This is article 63 in the Big Data series, deeply analyzing Kafka replica mechanism, ISR principles and Leader election strategy. Understanding these mechanisms is key to building high-availability Kafka clusters.

Replica Mechanism Overview

Kafka achieves high availability and data persistence by storing multiple copies (Replicas) of partitions across multiple Brokers.

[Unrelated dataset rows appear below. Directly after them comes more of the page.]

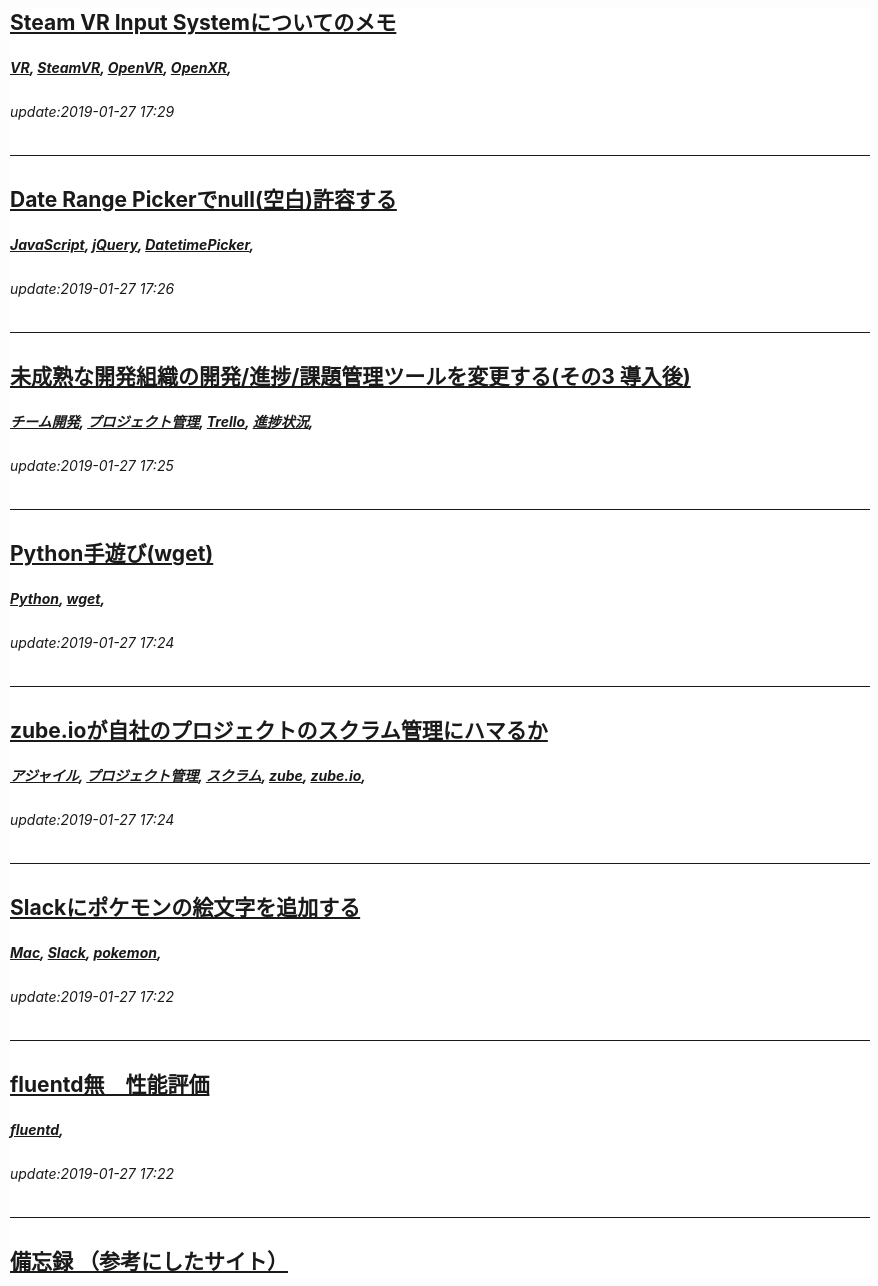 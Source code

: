## [Steam VR Input Systemについてのメモ](https://qiita.com/gpsnmeajp/items/e423c699dde7aecb25cc)
##### [VR](https://qiita.com/tags/VR), [SteamVR](https://qiita.com/tags/SteamVR), [OpenVR](https://qiita.com/tags/OpenVR), [OpenXR](https://qiita.com/tags/OpenXR), 
###### update:2019-01-27 17:29
---
## [Date Range Pickerでnull(空白)許容する](https://qiita.com/tamoryo37/items/16431454947f2be9ca1f)
##### [JavaScript](https://qiita.com/tags/JavaScript), [jQuery](https://qiita.com/tags/jQuery), [DatetimePicker](https://qiita.com/tags/DatetimePicker), 
###### update:2019-01-27 17:26
---
## [未成熟な開発組織の開発/進捗/課題管理ツールを変更する(その3 導入後)](https://qiita.com/a_thug/items/58bc30e736f1aa675f69)
##### [チーム開発](https://qiita.com/tags/チーム開発), [プロジェクト管理](https://qiita.com/tags/プロジェクト管理), [Trello](https://qiita.com/tags/Trello), [進捗状況](https://qiita.com/tags/進捗状況), 
###### update:2019-01-27 17:25
---
## [Python手遊び(wget)](https://qiita.com/siinai/items/483bac55b3480f21ca6c)
##### [Python](https://qiita.com/tags/Python), [wget](https://qiita.com/tags/wget), 
###### update:2019-01-27 17:24
---
## [zube.ioが自社のプロジェクトのスクラム管理にハマるか](https://qiita.com/yotsak83/items/b980bceb0e7d09aeefe5)
##### [アジャイル](https://qiita.com/tags/アジャイル), [プロジェクト管理](https://qiita.com/tags/プロジェクト管理), [スクラム](https://qiita.com/tags/スクラム), [zube](https://qiita.com/tags/zube), [zube.io](https://qiita.com/tags/zube.io), 
###### update:2019-01-27 17:24
---
## [Slackにポケモンの絵文字を追加する](https://qiita.com/ishizukih/items/a1fc1f6c7c4dec0d2c63)
##### [Mac](https://qiita.com/tags/Mac), [Slack](https://qiita.com/tags/Slack), [pokemon](https://qiita.com/tags/pokemon), 
###### update:2019-01-27 17:22
---
## [fluentd無　性能評価](https://qiita.com/masatoiga/items/f8204bb027e745b8e088)
##### [fluentd](https://qiita.com/tags/fluentd), 
###### update:2019-01-27 17:22
---
## [備忘録 （参考にしたサイト）](https://qiita.com/yoheiito1934/items/b794faad7b3def666a21)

Each partition has one Leader replica and several Follower replicas:

  • Leader replica: Handles all client read/write requests, main entry point for data
  • Follower replica: Does not serve external requests, only syncs data from Leader, participates in election when Leader crashes

Replicas distributed across different Brokers, single Broker crash doesn’t cause data loss.

ISR (In-Sync Replicas) Sync Replica Set

ISR is the core concept of Kafka’s high availability mechanism, referring to the set of replicas synchronized with Leader.

ISR Maintenance Rules

Follower replica must satisfy both conditions to stay in ISR:

  1. Session alive: Follower must maintain active session with ZooKeeper (Kafka 2.8+ uses KRaft, changed to communicate with Controller)
  2. Sync not lagging: Follower’s data sync lag doesn’t exceed threshold, controlled by replica.lag.time.max.ms (default 30 seconds)
# Max time replica allowed to lag behind Leader (removed from ISR if exceeded)
replica.lag.time.max.ms=30000

When Follower sync speed can’t keep up with Leader’s message write speed, it’s removed from ISR, entering OSR (Out-of-Sync Replicas) list. When Follower catches up to Leader, it rejoins ISR.

Importance of ISR

Only after all replicas in ISR confirm receiving message (when acks=all) is the message considered “committed”. This guarantees:

“As long as at least one synchronized replica is alive, committed messages will not be lost.”

Failure Recovery Scenarios

Scenario 1: Partial Replica Failure

When Follower replica’s Broker crashes and recovers:

  1. Follower restarts, discovers data lags behind Leader
  2. Follower initiates data pull request to Leader, syncs from checkpoint
  3. After catching up to Leader’s HW (High Watermark), rejoins ISR

Scenario 2: Leader Replica Failure

When Leader’s Broker crashes:

  1. Controller (cluster controller) detects Leader crash
  2. Elects new Leader from current ISR list
  3. Other Followers start syncing from new Leader
  4. If ISR is empty, triggers unclean leader election

Leader Election Mechanism

Normal Leader Election

Leader election coordinated by Kafka Controller, preferentially elects from ISR:

ISR = [Broker1, Broker2, Broker3]
When Broker1 (Leader) crashes:
New Leader selected from {Broker2, Broker3} → Prefer Broker2 (first in ISR)

Controller itself has high availability guarantee - in ZooKeeper mode, multiple Brokers compete to register ephemeral node in ZooKeeper, winner becomes Controller.

Unclean Leader Election

When ISR is empty (all synchronized replicas crashed), Kafka faces dilemma:

StrategyConfigurationCharacteristics
Wait for ISR recoveryunclean.leader.election.enable=false (default)Strong consistency, may be unavailable for long time
Elect from OSRunclean.leader.election.enable=trueHigh availability, but may lose data

Production recommendation: For scenarios requiring extremely high data consistency like finance/orders, keep default value false; for scenarios where availability is more important than consistency (like log collection), can set to true.

ISR vs Majority Voting Comparison

Kafka’s ISR mechanism differs from majority voting used by Raft, ZAB:

FeatureISR MechanismMajority Voting
Replicas needed to tolerate f failuresf+12f+1
Max failures tolerable with 3 replicas21
Write latencyWait for all ISRWait for majority
PerformanceHigher (fewer replicas)Relatively lower

ISR advantage: With fewer replicas, can tolerate more node failures than majority voting while maintaining similar throughput.

HW and LEO

Understanding Kafka replica sync requires mastering two key concepts:

  • LEO (Log End Offset): Latest message offset + 1 currently written by each replica
  • HW (High Watermark): Maximum offset visible to consumers, equals minimum LEO of all replicas in ISR
LEO of replicas in ISR:
  Leader: LEO=100
  Follower1: LEO=98
  Follower2: LEO=97

HW = min(100, 98, 97) = 97
Consumers can only consume up to offset=96

HW mechanism ensures consumers can only read messages confirmed by all ISR replicas, guaranteeing no data loss after Leader switch.